Your instructions>
Where "Time" occurs in a line of the entries below, copy that line.

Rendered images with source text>
----------------------------------------

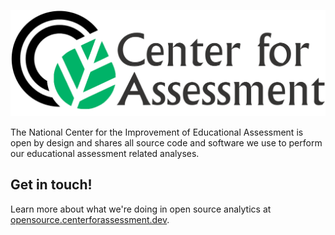 ![Center for Assessment Logo](https://raw.githubusercontent.com/centerforassessment/.github/main/profile/CenterForAssessment_LOGO.png)

The National Center for the Improvement of Educational Assessment is open by design and shares all source code and software we use to perform our
educational assessment related analyses.

## Get in touch!

Learn more about what we're doing in open source analytics at [opensource.centerforassessment.dev](https://centerforassessment.github.io).
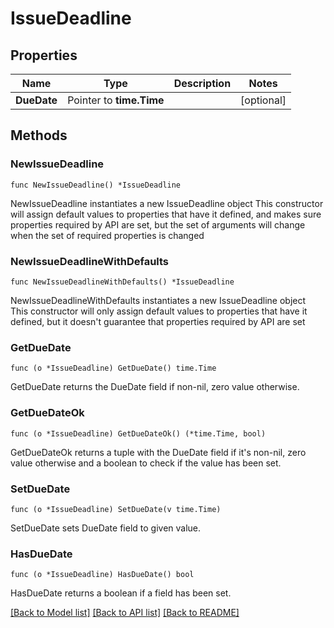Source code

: # IssueDeadline

## Properties

Name | Type | Description | Notes
------------ | ------------- | ------------- | -------------
**DueDate** | Pointer to **time.Time** |  | [optional] 

## Methods

### NewIssueDeadline

`func NewIssueDeadline() *IssueDeadline`

NewIssueDeadline instantiates a new IssueDeadline object
This constructor will assign default values to properties that have it defined,
and makes sure properties required by API are set, but the set of arguments
will change when the set of required properties is changed

### NewIssueDeadlineWithDefaults

`func NewIssueDeadlineWithDefaults() *IssueDeadline`

NewIssueDeadlineWithDefaults instantiates a new IssueDeadline object
This constructor will only assign default values to properties that have it defined,
but it doesn't guarantee that properties required by API are set

### GetDueDate

`func (o *IssueDeadline) GetDueDate() time.Time`

GetDueDate returns the DueDate field if non-nil, zero value otherwise.

### GetDueDateOk

`func (o *IssueDeadline) GetDueDateOk() (*time.Time, bool)`

GetDueDateOk returns a tuple with the DueDate field if it's non-nil, zero value otherwise
and a boolean to check if the value has been set.

### SetDueDate

`func (o *IssueDeadline) SetDueDate(v time.Time)`

SetDueDate sets DueDate field to given value.

### HasDueDate

`func (o *IssueDeadline) HasDueDate() bool`

HasDueDate returns a boolean if a field has been set.


[[Back to Model list]](../README.md#documentation-for-models) [[Back to API list]](../README.md#documentation-for-api-endpoints) [[Back to README]](../README.md)


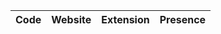 <table id="languages">
  <thead>
    <tr>
      <th style="text-align:left">Code</th>
      <th style="text-align:left">Website</th>
      <th style="text-align:left">Extension</th>
      <th style="text-align:left">Presence</th>
    </tr>
  </thead>
  <tbody>
  </tbody>
</table>
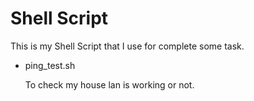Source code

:# Shell Script
  This is my Shell Script that I use for complete some task.

  * ping_test.sh
    
    To check my house lan is working or not.
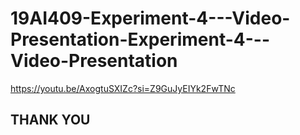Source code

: # 19AI409-Experiment-4---Video-Presentation-Experiment-4---Video-Presentation

https://youtu.be/AxogtuSXIZc?si=Z9GuJyEIYk2FwTNc

## THANK YOU ##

----------------------------------------

Solution for this task>
**DueDate** | Pointer to **time.Time** |  | [optional] 
`func (o *IssueDeadline) GetDueDate() time.Time`
`func (o *IssueDeadline) GetDueDateOk() (*time.Time, bool)`
`func (o *IssueDeadline) SetDueDate(v time.Time)`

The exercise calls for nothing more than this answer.